Cincinnati: Ferguson’s Hope or Hype?

A closer look at the Ohio city that everyone is touting as the model of police-community harmony.

CINCINNATI — The once-dangerous streets near Cincinnati’s downtown are now lined with brightly colored boutiques, charming cafes and new condominiums. Police officers, formerly viewed by many residents as aggressors, glide around on Segways, smiling beneath their bike helmets as they wave hello.

In Over-the-Rhine, a neighborhood where the police shooting of an unarmed black teenager set off several days of rioting in 2001, officers are everywhere. Uniformed patrolmen and women are out on bicycles, in cars and on foot, exchanging pleasantries with longtime African-American residents and their recently arrived young white neighbors.

Ohio’s third-largest metropolis is in the midst of a renaissance, a tentative recovery from a volatile period of high crime, racial strife and economic decline. What some advocates call “The Cincinnati Model” of law enforcement is being promoted as a blueprint for police reform in other cities—from New York to Albuquerque, N.M. to Ferguson, Mo.—that struggle with urban violence and mistrust of anyone armed with a badge and a gun.

President Obama may well have had Cincinnati in mind Monday night when, reacting to the emotions boiling over in Ferguson, he said that “we know that there are communities who have been able to deal with this in an effective way.”

Police officers in Over-the-Rhine out on bike and Segway patrol.

Police officers in Over-the-Rhine out on bike and Segway patrol.

“Cincinnati really jumped out to us immediately,” said Darius Charney, a civil rights lawyer who represented black and Latino New Yorkers in a federal class-action lawsuit against the New York Police Department’s stop-and-frisk policy. “The relationship between the police and the community, while still fraught with issues, is so different than it was.”

In New York, the federal judge who deemed the NYPD’s stop-and-frisk tactics unconstitutional recommended that officials follow Cincinnati’s example as it constructs its reform plan.

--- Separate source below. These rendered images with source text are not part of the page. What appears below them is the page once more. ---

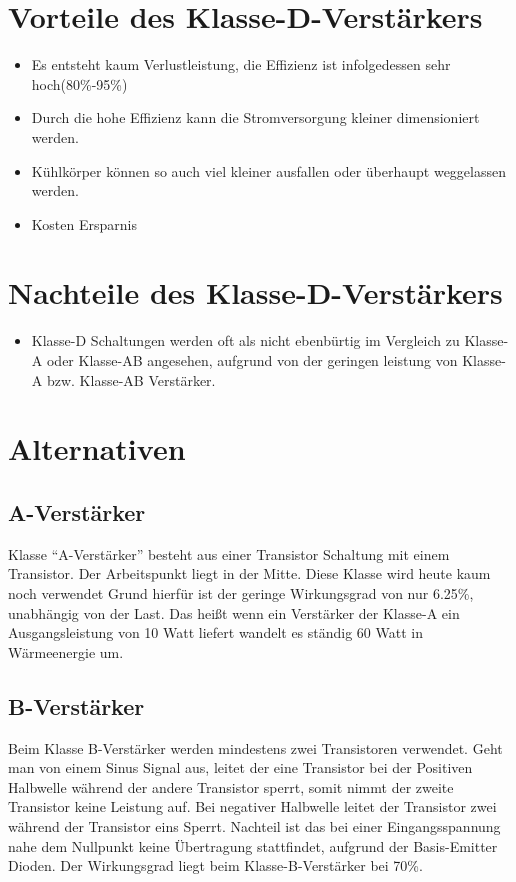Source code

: \documentclass[11pt,a4paper,bibtotoc,oneside]{scrbook}
\begin{document}
\section{Vorteile des Klasse-D-Verstärkers}
\begin{itemize}
    \item Es entsteht kaum Verlustleistung, die Effizienz ist infolgedessen  sehr hoch(80\%-95\%)
    \item Durch die hohe Effizienz kann die Stromversorgung kleiner dimensioniert werden.
    \item Kühlkörper können so auch viel kleiner ausfallen oder überhaupt weggelassen werden.
    \item Kosten Ersparnis
\end{itemize}
\section{Nachteile des Klasse-D-Verstärkers}
\begin{itemize}
    \item Klasse-D Schaltungen werden oft als nicht ebenbürtig im Vergleich zu Klasse-A oder Klasse-AB angesehen,
aufgrund von der geringen leistung von Klasse-A bzw. Klasse-AB Verstärker.
\end{itemize}


\section{Alternativen}
\subsection{A-Verstärker}
Klasse ``A-Verstärker'' besteht aus einer Transistor Schaltung mit einem Transistor. Der Arbeitspunkt liegt
in der Mitte. Diese Klasse wird heute kaum noch verwendet Grund hierfür ist der geringe
Wirkungsgrad von nur 6.25\%, unabhängig von der Last. Das heißt wenn ein Verstärker der Klasse-A ein Ausgangsleistung
von 10 Watt liefert wandelt es ständig 60 Watt in Wärmeenergie um. \textcolor{blue}{\cite{csA}}
\subsection{B-Verstärker}
Beim Klasse B-Verstärker werden mindestens zwei Transistoren verwendet. Geht man von einem Sinus Signal aus, leitet der
eine Transistor bei der Positiven Halbwelle während der andere Transistor sperrt, somit nimmt der zweite Transistor
keine  Leistung auf. Bei negativer Halbwelle leitet der Transistor zwei während der Transistor eins Sperrt.
Nachteil ist das bei einer Eingangsspannung nahe dem Nullpunkt keine Übertragung stattfindet, aufgrund der
Basis-Emitter Dioden.
Der Wirkungsgrad liegt beim Klasse-B-Verstärker bei 70\%.
\textcolor{blue}{\cite{csA}}
\end{document}
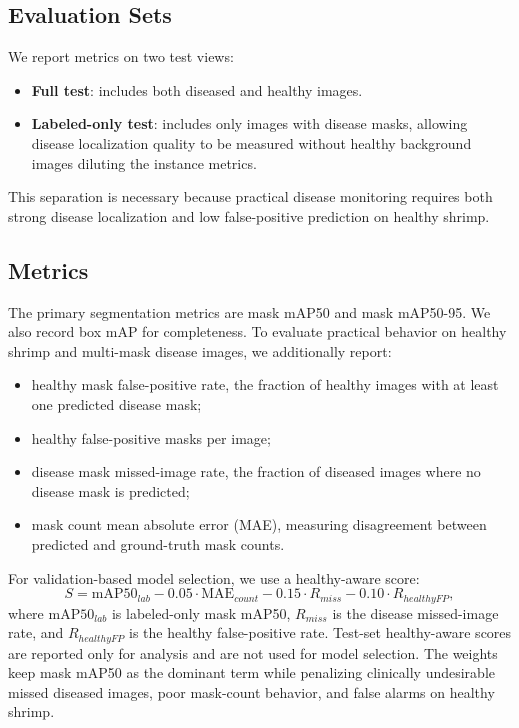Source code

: \documentclass{svproc}
\begin{document}
\subsection{Evaluation Sets}

We report metrics on two test views:
\begin{itemize}
\item \textbf{Full test}: includes both diseased and healthy images.
\item \textbf{Labeled-only test}: includes only images with disease
masks, allowing disease localization quality to be measured without
healthy background images diluting the instance metrics.
\end{itemize}
This separation is necessary because practical disease monitoring
requires both strong disease localization and low false-positive
prediction on healthy shrimp.

\subsection{Metrics}

The primary segmentation metrics are mask mAP50 and mask mAP50-95. We
also record box mAP for completeness. To evaluate practical behavior on
healthy shrimp and multi-mask disease images, we additionally report:
\begin{itemize}
\item healthy mask false-positive rate, the fraction of healthy images
with at least one predicted disease mask;
\item healthy false-positive masks per image;
\item disease mask missed-image rate, the fraction of diseased images
where no disease mask is predicted;
\item mask count mean absolute error (MAE), measuring disagreement
between predicted and ground-truth mask counts.
\end{itemize}

For validation-based model selection, we use a healthy-aware score:
\begin{equation}
S = \mathrm{mAP50}_{lab}
- 0.05 \cdot \mathrm{MAE}_{count}
- 0.15 \cdot R_{miss}
- 0.10 \cdot R_{healthyFP},
\end{equation}
where $\mathrm{mAP50}_{lab}$ is labeled-only mask mAP50,
$R_{miss}$ is the disease missed-image rate, and $R_{healthyFP}$ is the
healthy false-positive rate. Test-set healthy-aware scores are reported
only for analysis and are not used for model selection. The weights keep
mask mAP50 as the dominant term while penalizing clinically undesirable
missed diseased images, poor mask-count behavior, and false alarms on
healthy shrimp.
\end{document}
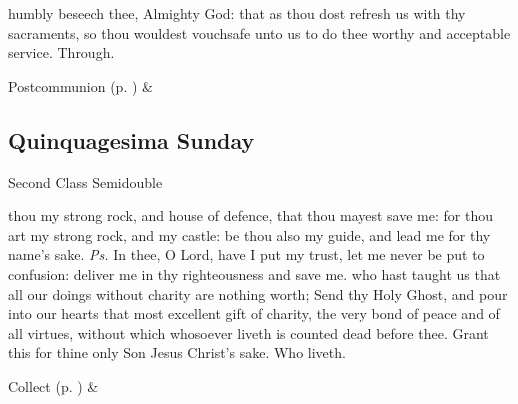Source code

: 
\postcommunion
{} humbly beseech thee, Almighty God: that as thou dost refresh us with thy sacraments, so thou wouldest vouchsafe unto us to do thee worthy and acceptable service. Through.
\begin{rubric}
     Postcommunion  (p. \pageref{SPSaints}) \&  
\end{rubric}


\subsection{Quinquagesima Sunday}
\begin{inhead}
{Second Class Semidouble}
\end{inhead}


\introit
{} thou my strong rock, and house of defence, that thou mayest save me: for thou art my strong rock, and my castle: be thou also my guide, and lead me for thy name's sake. \textit{Ps.} In thee, O Lord, have I put my trust, let me never be put to confusion: deliver me in thy righteousness and save me.
\collect
{} who hast taught us that all our doings without charity are nothing worth; Send thy Holy Ghost, and pour into our hearts that most excellent gift of charity, the very bond of peace and of all virtues, without which whosoever liveth is counted dead before thee. Grant this for thine only Son Jesus Christ's sake. Who liveth.
\begin{rubric}
     Collect  (p. \pageref{SPSaints}) \&  
\end{rubric}

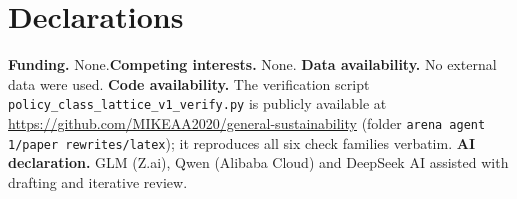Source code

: \documentclass[10pt,twocolumn]{article}
\theoremstyle{definition}
\begin{document}
\section*{Declarations}
\textbf{Funding.} None.\quad \textbf{Competing interests.} None.\quad
\textbf{Data availability.} No external data were used.\quad
\textbf{Code availability.} The verification script
\texttt{policy\_class\_lattice\_v1\_verify.py} is publicly available at
\url{https://github.com/MIKEAA2020/general-sustainability} (folder
\texttt{arena agent 1/paper rewrites/latex}); it reproduces all six check
families verbatim.\quad
\textbf{AI declaration.} GLM (Z.ai), Qwen (Alibaba Cloud) and DeepSeek AI
assisted with drafting and iterative review.
\end{document}

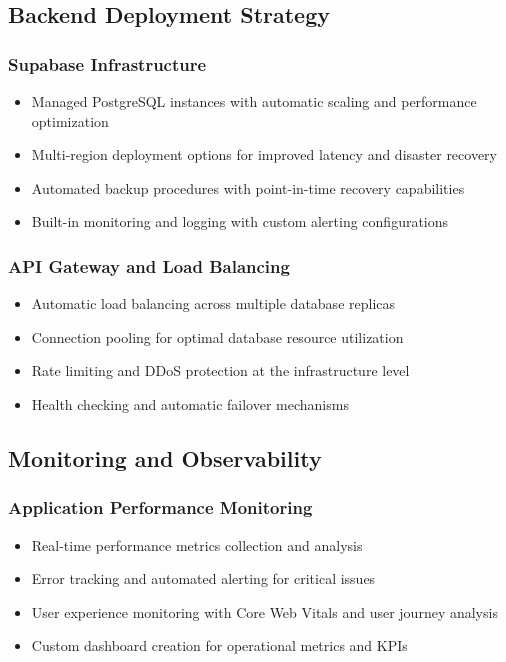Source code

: \subsection{Backend Deployment Strategy}

\subsubsection{Supabase Infrastructure}
\begin{itemize}
\item Managed PostgreSQL instances with automatic scaling and performance optimization
\item Multi-region deployment options for improved latency and disaster recovery
\item Automated backup procedures with point-in-time recovery capabilities
\item Built-in monitoring and logging with custom alerting configurations
\end{itemize}

\subsubsection{API Gateway and Load Balancing}
\begin{itemize}
\item Automatic load balancing across multiple database replicas
\item Connection pooling for optimal database resource utilization
\item Rate limiting and DDoS protection at the infrastructure level
\item Health checking and automatic failover mechanisms
\end{itemize}

\subsection{Monitoring and Observability}

\subsubsection{Application Performance Monitoring}
\begin{itemize}
\item Real-time performance metrics collection and analysis
\item Error tracking and automated alerting for critical issues
\item User experience monitoring with Core Web Vitals and user journey analysis
\item Custom dashboard creation for operational metrics and KPIs
\end{itemize}


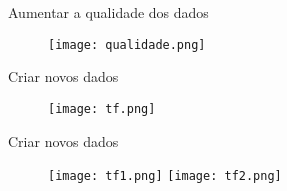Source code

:\begin{frame}[t]{Aumentar a qualidade dos dados}
    \begin{figure}

        \texttt{[image: qualidade.png]}
    
    \end{figure}
\end{frame}
\begin{frame}[t]{Criar novos dados}
    \begin{figure}

        \texttt{[image: tf.png]}
    
    \end{figure}
\end{frame}

\begin{frame}[t]{Criar novos dados}
    \begin{figure}

        \texttt{[image: tf1.png]}%
        \hfill
        \texttt{[image: tf2.png]}
    
    \end{figure}
\end{frame}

Albuquerque, whose police department is under Department of Justice review because of complaints of excessive force, hired a former Cincinnati police chief for advice. And in Ferguson, residents and civil rights lawyers have consulted with Cincinnati’s black leadership to discuss ways to foster better police relations in the wake of the Michael Brown case.

But a close examination of Cincinnati’s experiments with new approaches to policing suggests that the marketing of its “model” may have outpaced the lasting changes. If anything, Cincinnati highlights the depth of the problems and the complex challenges of federal intervention in racially divided cities.

Advocates say that the 12-year-old effort to include neighborhood groups in the design of some of Cincinnati’s policing strategies has succeeded in lowering tensions between officers and the public. A second strategy shift, to target gang members, drug dealers and other repeat violent offenders, is widely credited by criminologists with reducing violence.

But many African-Americans, who make up 44 percent of Cincinnati’s population, are still resentful of what they see as an old boys’ police department. Blacks, especially men, complain of harassment by the police. While middle-class homeowners are participating in police-community strategy sessions, renters living in high-crime areas are reluctant to engage. And violence continues to worry residents.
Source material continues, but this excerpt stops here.